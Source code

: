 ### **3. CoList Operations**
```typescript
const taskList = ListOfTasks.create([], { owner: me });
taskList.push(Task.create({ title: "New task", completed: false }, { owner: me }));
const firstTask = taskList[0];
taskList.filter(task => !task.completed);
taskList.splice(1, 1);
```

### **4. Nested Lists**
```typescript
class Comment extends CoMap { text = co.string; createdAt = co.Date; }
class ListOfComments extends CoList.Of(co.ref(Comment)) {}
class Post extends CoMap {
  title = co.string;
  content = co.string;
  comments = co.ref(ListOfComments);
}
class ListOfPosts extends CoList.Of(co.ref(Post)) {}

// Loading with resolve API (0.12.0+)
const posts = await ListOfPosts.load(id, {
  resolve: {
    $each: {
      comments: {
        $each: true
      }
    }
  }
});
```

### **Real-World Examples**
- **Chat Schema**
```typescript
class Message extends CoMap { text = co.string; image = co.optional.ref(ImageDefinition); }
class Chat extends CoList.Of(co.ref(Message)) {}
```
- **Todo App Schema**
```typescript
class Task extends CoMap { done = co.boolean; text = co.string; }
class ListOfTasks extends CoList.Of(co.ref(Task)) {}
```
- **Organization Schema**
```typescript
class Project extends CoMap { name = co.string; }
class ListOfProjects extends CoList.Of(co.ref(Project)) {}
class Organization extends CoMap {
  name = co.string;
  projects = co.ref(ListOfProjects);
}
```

════════════════════

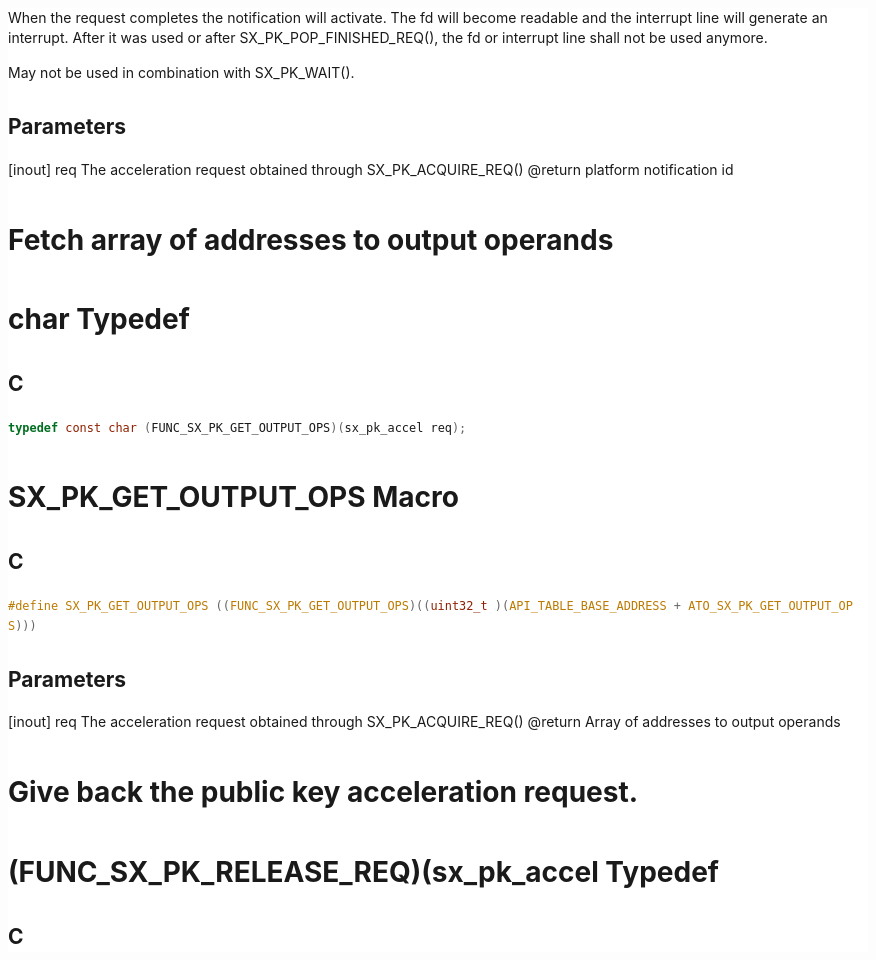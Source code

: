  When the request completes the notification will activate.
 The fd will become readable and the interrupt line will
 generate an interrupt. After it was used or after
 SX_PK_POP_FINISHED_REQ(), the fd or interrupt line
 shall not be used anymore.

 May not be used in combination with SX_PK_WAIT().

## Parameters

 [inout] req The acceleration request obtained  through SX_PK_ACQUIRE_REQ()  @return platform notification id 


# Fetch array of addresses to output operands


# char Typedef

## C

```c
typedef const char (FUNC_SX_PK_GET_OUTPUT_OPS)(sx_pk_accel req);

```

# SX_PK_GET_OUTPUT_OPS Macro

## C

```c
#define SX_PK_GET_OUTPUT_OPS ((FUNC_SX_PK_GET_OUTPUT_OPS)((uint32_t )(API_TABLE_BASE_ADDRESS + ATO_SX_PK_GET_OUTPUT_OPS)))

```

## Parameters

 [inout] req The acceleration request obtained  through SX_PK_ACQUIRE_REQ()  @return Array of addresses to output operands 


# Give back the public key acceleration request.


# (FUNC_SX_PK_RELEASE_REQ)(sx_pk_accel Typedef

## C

════════════════════

▶ **Problem details**:
For the word "ListOfComments", state how many lines of the entries contain it, with nothing else.

▶ **Solution for this task**:
2